══ Supplied information

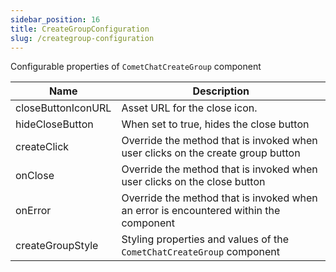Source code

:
 ```yaml
---
sidebar_position: 16
title: CreateGroupConfiguration
slug: /creategroup-configuration
---
```


Configurable properties of `CometChatCreateGroup` component

| Name | Description | 
| ---- | ---- | 
| closeButtonIconURL | Asset URL for the close icon. | 
| hideCloseButton | When set to true, hides the close button | 
| createClick | Override the method that is invoked when user clicks on the create group button | 
| onClose | Override the method that is invoked when user clicks on the close button | 
| onError | Override the method that is invoked when an error is encountered within the component | 
| createGroupStyle | Styling properties and values of the `CometChatCreateGroup`  component | 
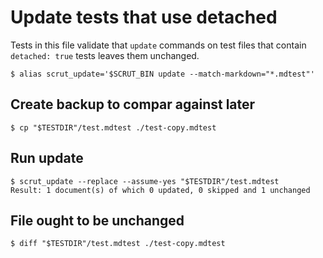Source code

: # Update tests that use detached

Tests in this file validate that `update` commands on test files that contain `detached: true` tests leaves them unchanged.

```scrut
$ alias scrut_update='$SCRUT_BIN update --match-markdown="*.mdtest"'
```

## Create backup to compar against later

```scrut
$ cp "$TESTDIR"/test.mdtest ./test-copy.mdtest
```

## Run update

```scrut
$ scrut_update --replace --assume-yes "$TESTDIR"/test.mdtest
Result: 1 document(s) of which 0 updated, 0 skipped and 1 unchanged
```

## File ought to be unchanged

```scrut
$ diff "$TESTDIR"/test.mdtest ./test-copy.mdtest
```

════

Nothing but the lines from the one with "the component |" through the last line of the records should appear in your answer, each exactly as written and without pictures.

| onError | Override the method that is invoked when an error is encountered within the component | 
| createGroupStyle | Styling properties and values of the `CometChatCreateGroup`  component | 
Source code

: # Update tests that use detached

Tests in this file validate that `update` commands on test files that contain `detached: true` tests leaves them unchanged.

```scrut
$ alias scrut_update='$SCRUT_BIN update --match-markdown="*.mdtest"'
```

## Create backup to compar against later

```scrut
$ cp "$TESTDIR"/test.mdtest ./test-copy.mdtest
```

## Run update

```scrut
$ scrut_update --replace --assume-yes "$TESTDIR"/test.mdtest
Result: 1 document(s) of which 0 updated, 0 skipped and 1 unchanged
```

## File ought to be unchanged

```scrut
$ diff "$TESTDIR"/test.mdtest ./test-copy.mdtest
```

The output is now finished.